It has been a long time coming and it is no surprise whatsoever that by far the longest of the 11 sections the interview is broken up into is titled: ‘David Moyes as Manchester United manager.’ A discussion about a reign which ended more than a decade ago is afforded about twice as much time as a far more relevant, pertinent and revealing chat about his West Ham exit in the summer.

It is a fundamentally weird balance with an obvious explanation. This is Manchester United Football Club they are talking about here. Those 10 months Moyes spent at Old Trafford account for about 4% of a near-three-decade managerial career but will forever be, right or wrong, biased or unbiased, the most noteworthy part of it. That is how it works and it would be wilfully stupid to pretend otherwise.

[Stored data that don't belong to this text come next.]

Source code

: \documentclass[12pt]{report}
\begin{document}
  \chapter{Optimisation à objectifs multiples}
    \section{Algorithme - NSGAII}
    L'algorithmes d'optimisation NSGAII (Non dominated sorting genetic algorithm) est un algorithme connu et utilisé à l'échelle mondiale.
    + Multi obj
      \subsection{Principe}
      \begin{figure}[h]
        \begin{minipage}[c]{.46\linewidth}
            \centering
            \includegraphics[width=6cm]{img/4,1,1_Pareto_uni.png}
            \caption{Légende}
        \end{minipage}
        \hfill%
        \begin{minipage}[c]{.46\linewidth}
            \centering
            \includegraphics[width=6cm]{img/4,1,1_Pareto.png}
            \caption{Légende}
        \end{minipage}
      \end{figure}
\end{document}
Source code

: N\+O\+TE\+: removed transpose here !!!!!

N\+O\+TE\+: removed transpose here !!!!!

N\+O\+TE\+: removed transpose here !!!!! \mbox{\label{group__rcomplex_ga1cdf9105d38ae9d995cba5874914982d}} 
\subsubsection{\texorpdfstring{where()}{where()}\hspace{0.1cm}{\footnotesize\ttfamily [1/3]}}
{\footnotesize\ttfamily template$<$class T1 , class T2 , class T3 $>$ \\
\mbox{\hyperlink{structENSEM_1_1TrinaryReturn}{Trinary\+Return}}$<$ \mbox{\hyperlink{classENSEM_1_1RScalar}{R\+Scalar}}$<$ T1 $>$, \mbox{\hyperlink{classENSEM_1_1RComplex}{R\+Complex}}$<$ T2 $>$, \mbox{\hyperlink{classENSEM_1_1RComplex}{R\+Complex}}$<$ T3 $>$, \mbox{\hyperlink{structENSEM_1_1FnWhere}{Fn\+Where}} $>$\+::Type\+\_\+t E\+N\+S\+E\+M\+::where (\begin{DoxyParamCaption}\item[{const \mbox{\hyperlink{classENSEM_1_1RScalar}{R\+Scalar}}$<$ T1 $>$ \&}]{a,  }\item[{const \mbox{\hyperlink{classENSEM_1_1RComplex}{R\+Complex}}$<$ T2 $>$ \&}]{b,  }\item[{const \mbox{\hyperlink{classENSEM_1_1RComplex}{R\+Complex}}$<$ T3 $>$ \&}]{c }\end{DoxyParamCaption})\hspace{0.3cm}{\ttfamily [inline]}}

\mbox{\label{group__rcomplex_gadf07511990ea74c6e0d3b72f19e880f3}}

Yet that makes these perennial recaps no less tiresome. Even just framing it as a chin-stroking dialogue about the coaching graveyard Ruben Amorim is about to walk into does not really work because the demise of Moyes was nothing particularly close to that of Louis van Gaal, Jose Mourinho, Ole Gunnar Solskjaer or Erik ten Hag.

For all their considerable foibles, each of those men resembled something at least vaguely similar to a Manchester United manager during their terms in office; Moyes never did, as his admission that the pressure “was getting on top of me” after a 2-0 defeat to Olympiacos towards the end of his spell attests.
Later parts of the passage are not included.